Musk, as you probably know, is the CEO of forward-thinking companies Tesla Motors, which makes the sexiest electric cars I’ve ever seen (their Model X car’s back doors flip up a la the DeLorean, which we all know is capable of time travel (COINCIDENCE?!)), and SpaceX, which will one day send me into space, where I belong. Lately he’s been tweeting about tunnels and how much he hates L.A. traffic, and hey, who could blame him? In mid-December, the height of the holiday shopping season, he sent out a series of tweets that stated, “Am going to build a tunnel boring machine and just start digging,” and, “It shall be called ‘The Boring Company,’” and, bluntly, “I am actually going to do this.”

Just over a month later Musk wrote on Twitter, “Exciting progress on the tunnel front. Plan to start digging in a month or so,” and then, just two days later on Jan. 27, he wrote, “And we start digging tonight,” linking to the @Hyperloop profile, a competition being held by SpaceX on Jan. 29 tapping other brainiacs to build some sort of swanky, high-speed, underground transportation pod that will zip people from one place to another via vacuum tubes.
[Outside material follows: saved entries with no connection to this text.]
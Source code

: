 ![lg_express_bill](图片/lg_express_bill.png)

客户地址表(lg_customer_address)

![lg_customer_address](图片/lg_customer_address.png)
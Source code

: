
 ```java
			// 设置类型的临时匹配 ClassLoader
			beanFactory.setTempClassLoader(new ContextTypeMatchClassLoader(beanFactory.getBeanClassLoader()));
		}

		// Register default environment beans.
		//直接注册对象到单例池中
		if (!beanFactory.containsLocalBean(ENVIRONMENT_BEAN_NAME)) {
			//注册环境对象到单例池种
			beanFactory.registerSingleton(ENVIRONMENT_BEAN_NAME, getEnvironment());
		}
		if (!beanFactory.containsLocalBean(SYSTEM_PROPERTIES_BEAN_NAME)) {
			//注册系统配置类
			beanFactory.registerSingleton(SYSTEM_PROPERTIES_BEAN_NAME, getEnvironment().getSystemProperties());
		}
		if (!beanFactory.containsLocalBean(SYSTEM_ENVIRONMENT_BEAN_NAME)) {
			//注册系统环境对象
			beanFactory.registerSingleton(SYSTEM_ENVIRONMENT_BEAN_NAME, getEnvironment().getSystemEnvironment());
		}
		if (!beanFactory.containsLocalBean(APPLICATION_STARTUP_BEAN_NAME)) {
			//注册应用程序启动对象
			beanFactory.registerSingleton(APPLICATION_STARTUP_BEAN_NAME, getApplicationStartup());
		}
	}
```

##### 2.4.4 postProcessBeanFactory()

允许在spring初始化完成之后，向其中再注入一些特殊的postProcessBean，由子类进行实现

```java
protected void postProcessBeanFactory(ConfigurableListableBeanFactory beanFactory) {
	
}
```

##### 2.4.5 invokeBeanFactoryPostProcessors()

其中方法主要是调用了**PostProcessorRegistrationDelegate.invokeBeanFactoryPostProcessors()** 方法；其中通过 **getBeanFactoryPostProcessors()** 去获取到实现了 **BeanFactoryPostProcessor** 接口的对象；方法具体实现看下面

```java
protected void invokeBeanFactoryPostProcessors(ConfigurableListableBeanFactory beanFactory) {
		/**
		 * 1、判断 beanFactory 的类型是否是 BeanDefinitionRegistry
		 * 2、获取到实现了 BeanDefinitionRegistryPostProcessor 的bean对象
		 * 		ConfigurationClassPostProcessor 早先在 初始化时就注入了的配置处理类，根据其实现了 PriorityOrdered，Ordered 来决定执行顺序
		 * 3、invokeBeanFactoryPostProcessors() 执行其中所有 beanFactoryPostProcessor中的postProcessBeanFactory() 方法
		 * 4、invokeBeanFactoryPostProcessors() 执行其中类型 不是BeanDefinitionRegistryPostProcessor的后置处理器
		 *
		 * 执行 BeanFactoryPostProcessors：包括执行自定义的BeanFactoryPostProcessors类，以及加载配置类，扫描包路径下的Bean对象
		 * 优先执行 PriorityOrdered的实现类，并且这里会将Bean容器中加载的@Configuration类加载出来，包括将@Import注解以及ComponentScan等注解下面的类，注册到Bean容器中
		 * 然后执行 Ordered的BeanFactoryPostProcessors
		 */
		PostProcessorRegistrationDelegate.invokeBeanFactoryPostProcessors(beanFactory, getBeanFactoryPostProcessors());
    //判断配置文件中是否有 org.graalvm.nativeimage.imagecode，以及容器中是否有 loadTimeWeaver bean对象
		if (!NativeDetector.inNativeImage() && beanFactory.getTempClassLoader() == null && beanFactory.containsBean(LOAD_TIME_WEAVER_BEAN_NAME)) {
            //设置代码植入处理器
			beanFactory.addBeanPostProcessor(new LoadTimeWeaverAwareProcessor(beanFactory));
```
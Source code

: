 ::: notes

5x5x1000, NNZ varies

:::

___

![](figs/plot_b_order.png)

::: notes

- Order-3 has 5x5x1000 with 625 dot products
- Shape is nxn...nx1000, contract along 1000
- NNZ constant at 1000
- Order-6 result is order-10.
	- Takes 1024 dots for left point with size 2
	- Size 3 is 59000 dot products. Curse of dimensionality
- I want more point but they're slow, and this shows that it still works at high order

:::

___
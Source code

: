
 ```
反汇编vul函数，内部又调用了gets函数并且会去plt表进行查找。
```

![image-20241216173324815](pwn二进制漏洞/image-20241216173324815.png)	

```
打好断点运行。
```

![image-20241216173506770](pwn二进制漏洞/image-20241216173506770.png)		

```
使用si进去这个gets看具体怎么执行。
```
But is Musk really digging a tunnel as we speak under Los Angeles? You know, without permits or environmental reviews or concern about how this could affect people’s homes and shit like that, just to avoid sitting in traffic like the rest of us stupid earthlings? Like, does he have that much power? An article on Washingtonpost.com says yes. According to “a person familiar with his thinking,” “After tunneling in his own backyard, Musk plans to continue to drill through the earth beneath public city roads, said the person, who spoke on condition of anonymity because the details have not been made public. The person added the drilling is just a hobby; Musk is not planning to start a new tunneling company,” writes Elizabeth Dwoskin.

I had to double check the page I was on 12 times to make sure I wasn’t on The Onion, or a page made up to look like the Washington Post’s website. I mean, it’s probably just some pithy comments made by a bright, influential dude that “just-so-happen” coincide with this Hyperloop thing and that people just took them way too literally. But maybe it’s not, and he knows something we don’t know, because he’s from the future. And I listen to too much Coast to Coast, and the world is so topsy-turvy right now that maybe it’d be best for all of us to just dig ourselves a big hole and wait for that great nuclear war of 2015 to come back around and wipe the slate clean.